8. I believe, I think, I feel, In my opinion (“throat clearing”)
It’s your personal statement, so the reader already knows that what you’re saying is what you think. Pre-meds will often qualify their sentences: “I believe that medicine’s power lies in its constant discoveries.” We get it--you’re a novice in the medical field, and some of your readers will be doctors and medical students. You don’t want to sound arrogant, like you already know everything about medicine.
However, in this case, you could easily drop the I believe that part of the sentence. The reader knows it’s your personal statement, so it’s already implied. “Medicine’s power lies in its constant discoveries” seems more like a fact than an opinion anyway. Few people would deny this assertion.
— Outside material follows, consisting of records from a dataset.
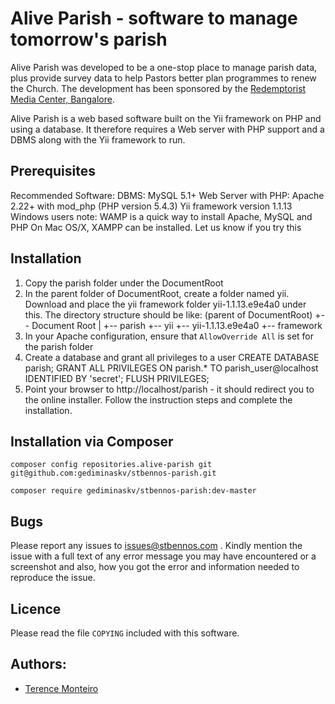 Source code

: Alive Parish - software to manage tomorrow's parish
===================================================

Alive Parish was developed to be a one-stop place to manage parish data, plus
provide survey data to help Pastors better plan programmes to renew the Church.
The development has been sponsored by the [Redemptorist Media Center,
Bangalore](http://rmcbangalore.com).

Alive Parish is a web based software built on the Yii framework on PHP and
using a database. It therefore requires a Web server with PHP support and a
DBMS along with the Yii framework to run.

Prerequisites
-------------

Recommended Software:
DBMS: MySQL 5.1+
Web Server with PHP: Apache 2.22+ with mod\_php (PHP version 5.4.3)
Yii framework version 1.1.13
Windows users note: WAMP is a quick way to install Apache, MySQL and PHP
On Mac OS/X, XAMPP can be installed. Let us know if you try this

Installation
------------

1. Copy the parish folder under the DocumentRoot
2. In the parent folder of DocumentRoot, create a folder named yii.
   Download and place the yii framework folder yii-1.1.13.e9e4a0 under this.
	The directory structure should be like:
	(parent of DocumentRoot)
	+-- Document Root
	| +-- parish
	+-- yii
	+-- yii-1.1.13.e9e4a0
	+-- framework 
3. In your Apache configuration, ensure that `AllowOverride All` is set for 
	the parish folder
4. Create a database and grant all privileges to a user
	CREATE DATABASE parish;
	GRANT ALL PRIVILEGES ON parish.\* TO parish\_user@localhost IDENTIFIED BY 'secret';
	FLUSH PRIVILEGES;
5. Point your browser to http://localhost/parish - it should redirect you to
	the online installer. Follow the instruction steps and complete the
	installation.

Installation via Composer
------------

`composer config repositories.alive-parish git git@github.com:gediminaskv/stbennos-parish.git`

`composer require gediminaskv/stbennos-parish:dev-master`

Bugs
----

Please report any issues to issues@stbennos.com . Kindly mention the issue with a
full text of any error message you may have encountered or a screenshot and also,
how you got the error and information needed to reproduce the issue.

Licence
-------

Please read the file `COPYING` included with this software.

Authors:
--------

- [Terence Monteiro](terencemo@cpan.org)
You should make sure to establish a humble tone, but don’t waste too many characters with these unnecessary throat-clearing phrases.
9. Help, Helps, Helped, Helping People
“Help!” is a great Beatles song, but a horrible word for your personal statement.
“Helping people” is one of the biggest cliches in medical school admissions essays, and you should avoid it whenever possible.
Help is a weak word on its own, and it’s even more annoying when attached to another verb, as in, “I helped deliver the patient from the ambulance to the clinic.”
The best way to help yourself is to avoid this bogus word and save some characters in the process.
10. Additionally, Secondly, Finally, Overall, In conclusion
It’s a desire for logic and order that drives a pre-med to overuse these transitional words and phrases. But they’re clunky and unnecessary. Instead of slapping one of these placeholders onto the beginning of a sentence, you should connect the ideas between the paragraphs instead. Here’s an example:
...Research improved my analytical skills and showed me the importance of adapting in the face of challenges.
A few months later, I found myself shadowing a doctor in the emergency room.
Research and the ER seem disparate, but all it takes is a little tweaking to build the needed bridge:
...Research improved my analytical skills and showed me the importance of adapting in the face of challenges.
This ability to adapt came in handy during my time shadowing in the emergency room, where challenges presented themselves constantly and without warning.
Here, we’ve nixed the lame transitional placeholders in favor of connecting the paragraphs through the idea of challenges. Simple, but much more effective for the flow while reinforcing the point of your story.
We hope this list will strengthen your writing style by removing the generic and extraneous fluff. In most cases, you should opt for the concise way of conveying a message. “Addition by subtraction” might sound counterintuitive, but it’s a mantra that will reap you rewards as a writer.